故鳯眼底闪过黯然,怜惜的摸了摸风华的头疼,“一个小女孩就上战场,要吃多少苦头呀!”说完怜惜的抱住风华。
风华完全没有想到他会突然抱住自己,一时间愣住了,后来听到他的感慨,知道他的心意也没有推开她,而是小声道:“天色已经很晚了,我们是不是该去你说的地方了?”她不适应刚刚认识的人抱自己,更何况是男子。
故鳯察觉失态,忙松开风华,退后一步,“好。”而后有些紧张的夺门而出,就像后面的风华是豺狼虎豹,可能更加可怕,因为故鳯不会怕豺狼虎豹。
风华起步跟上他的脚步,今日耗损了不少内力追逐白雾,她竟然觉得身体还好,没有寒意,看来用杜子恒的药调理很好。
走到一片假山前,故鳯停住脚步,转身看向越来越近的风华,微微垂首眼中闪过犹豫之色,只是天色太暗走近的风华没有注意到。
“我还要抱你一会儿,你这里太高你上不去。”故鳯有些难以启齿的尴尬。
风华侧首抬眼望去,而后疑惑的看向故鳯,“有什么玄机?”她不相信故鳯是轻浮之人,如果没有面具遮挡他会不会说完此话之后脸红,反正他的声音一点都不平静。

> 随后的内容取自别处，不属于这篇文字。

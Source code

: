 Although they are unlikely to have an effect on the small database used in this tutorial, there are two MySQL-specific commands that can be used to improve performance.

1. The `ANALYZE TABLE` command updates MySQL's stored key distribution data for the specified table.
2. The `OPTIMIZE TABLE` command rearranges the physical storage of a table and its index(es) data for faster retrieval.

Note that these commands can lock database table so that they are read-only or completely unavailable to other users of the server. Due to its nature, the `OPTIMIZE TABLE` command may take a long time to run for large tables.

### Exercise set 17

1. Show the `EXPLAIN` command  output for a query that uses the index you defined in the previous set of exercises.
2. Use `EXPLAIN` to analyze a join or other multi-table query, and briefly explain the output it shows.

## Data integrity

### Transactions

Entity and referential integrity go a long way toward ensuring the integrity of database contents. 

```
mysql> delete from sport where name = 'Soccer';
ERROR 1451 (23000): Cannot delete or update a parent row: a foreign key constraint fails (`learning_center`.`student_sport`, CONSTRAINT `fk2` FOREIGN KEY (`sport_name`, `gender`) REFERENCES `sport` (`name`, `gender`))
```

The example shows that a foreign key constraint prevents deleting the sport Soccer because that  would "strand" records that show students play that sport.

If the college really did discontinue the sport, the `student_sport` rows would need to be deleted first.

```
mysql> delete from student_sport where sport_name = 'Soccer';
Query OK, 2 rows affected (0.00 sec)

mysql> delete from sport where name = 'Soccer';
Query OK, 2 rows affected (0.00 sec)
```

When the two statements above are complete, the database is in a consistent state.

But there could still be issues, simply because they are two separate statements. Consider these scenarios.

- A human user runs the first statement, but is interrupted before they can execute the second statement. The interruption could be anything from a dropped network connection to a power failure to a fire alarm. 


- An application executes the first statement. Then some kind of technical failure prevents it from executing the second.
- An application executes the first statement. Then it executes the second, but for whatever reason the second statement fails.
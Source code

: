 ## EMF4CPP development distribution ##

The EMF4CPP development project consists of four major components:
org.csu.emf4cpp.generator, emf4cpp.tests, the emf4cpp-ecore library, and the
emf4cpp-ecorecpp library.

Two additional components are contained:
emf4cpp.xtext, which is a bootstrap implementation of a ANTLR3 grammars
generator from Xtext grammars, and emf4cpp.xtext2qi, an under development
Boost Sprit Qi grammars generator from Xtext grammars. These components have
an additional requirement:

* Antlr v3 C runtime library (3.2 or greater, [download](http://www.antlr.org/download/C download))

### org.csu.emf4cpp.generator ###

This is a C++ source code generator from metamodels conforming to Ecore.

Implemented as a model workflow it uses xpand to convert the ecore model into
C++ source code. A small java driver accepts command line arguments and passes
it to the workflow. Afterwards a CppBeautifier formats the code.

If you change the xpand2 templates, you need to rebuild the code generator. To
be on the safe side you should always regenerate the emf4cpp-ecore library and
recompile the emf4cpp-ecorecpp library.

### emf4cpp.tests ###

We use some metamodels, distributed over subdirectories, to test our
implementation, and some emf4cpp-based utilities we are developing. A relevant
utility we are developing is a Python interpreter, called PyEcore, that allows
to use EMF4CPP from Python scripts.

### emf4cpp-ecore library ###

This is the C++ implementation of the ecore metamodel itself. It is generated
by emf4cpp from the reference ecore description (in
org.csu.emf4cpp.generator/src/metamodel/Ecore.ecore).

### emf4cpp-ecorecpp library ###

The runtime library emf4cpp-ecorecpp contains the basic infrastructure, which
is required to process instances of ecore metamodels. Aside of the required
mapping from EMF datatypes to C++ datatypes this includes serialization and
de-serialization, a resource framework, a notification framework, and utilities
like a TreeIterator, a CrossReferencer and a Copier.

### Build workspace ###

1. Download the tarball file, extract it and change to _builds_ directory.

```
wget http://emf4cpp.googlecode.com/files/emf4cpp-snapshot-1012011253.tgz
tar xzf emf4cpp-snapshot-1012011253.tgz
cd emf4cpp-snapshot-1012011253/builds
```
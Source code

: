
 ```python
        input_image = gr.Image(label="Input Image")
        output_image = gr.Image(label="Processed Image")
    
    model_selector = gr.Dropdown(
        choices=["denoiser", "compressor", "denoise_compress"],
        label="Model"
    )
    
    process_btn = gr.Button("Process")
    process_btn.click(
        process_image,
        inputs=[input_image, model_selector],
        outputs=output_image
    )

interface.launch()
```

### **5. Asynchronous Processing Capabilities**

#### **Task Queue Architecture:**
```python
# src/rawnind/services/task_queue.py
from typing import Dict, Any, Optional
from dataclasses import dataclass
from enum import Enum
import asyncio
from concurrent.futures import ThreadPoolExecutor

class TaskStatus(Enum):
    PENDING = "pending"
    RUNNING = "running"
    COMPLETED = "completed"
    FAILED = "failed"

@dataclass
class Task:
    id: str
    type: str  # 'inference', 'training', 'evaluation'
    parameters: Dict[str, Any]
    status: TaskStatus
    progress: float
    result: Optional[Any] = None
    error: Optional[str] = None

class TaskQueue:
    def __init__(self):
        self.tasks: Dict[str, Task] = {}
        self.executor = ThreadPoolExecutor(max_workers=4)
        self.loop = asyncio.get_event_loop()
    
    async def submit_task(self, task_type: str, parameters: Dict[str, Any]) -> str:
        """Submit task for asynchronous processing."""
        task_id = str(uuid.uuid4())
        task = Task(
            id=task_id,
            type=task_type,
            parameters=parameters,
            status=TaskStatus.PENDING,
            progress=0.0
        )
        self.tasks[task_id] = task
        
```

“白日是普通的假山,夜晚白雾退散便是千丈崖壁。”故鳯仰起头望向岩壁解释着。
风华顺着他的目光看过去,白日的层层浓雾散去一座高耸入云端的山峰隐隐出现在眼中,“静风山庄是建在山腰上还是山脚下?”她从未见过如此高的山峰。
“我们现在在这座山三分之二的高度,只剩下一个山峰而已。”这也是大部分人无法找到静风山庄的原因。
风华眯了眯眸子,她这样好的目力都看不到头,还只剩下一个山峰,“山顶上必然长年积雪,上面有什么?”故鳯不会平白无故的带她去这种危险的地方,谁也不会白白流血给他人引用。
“能救你也能救你父亲的东西。”若是真能拿到此物,她的寒毒将迎刃而解。
风华眼中闪过亮色,随后又暗沉下来,如此神效的东西怎么会是好得到的,若想夺取必定难之又难,她不愿意再欠下秋醉月的,故鳯的恩情就等于秋醉月的恩情。
“万般皆是命半点不由人,还是算了。”风华转身准备回去,走了两步又顿住脚步,转首道:“我住什么地方?”她总不能还回故鳯的房间。
故鳯大步上前,手臂霸道的环住风华的腰肢,语气不善,“你想一辈子都这样像个病秧子吗?让你父亲就躺在床上等待死亡。”他没有说出口,她的寒症都是因为他的自以为是,他想补偿一点而已。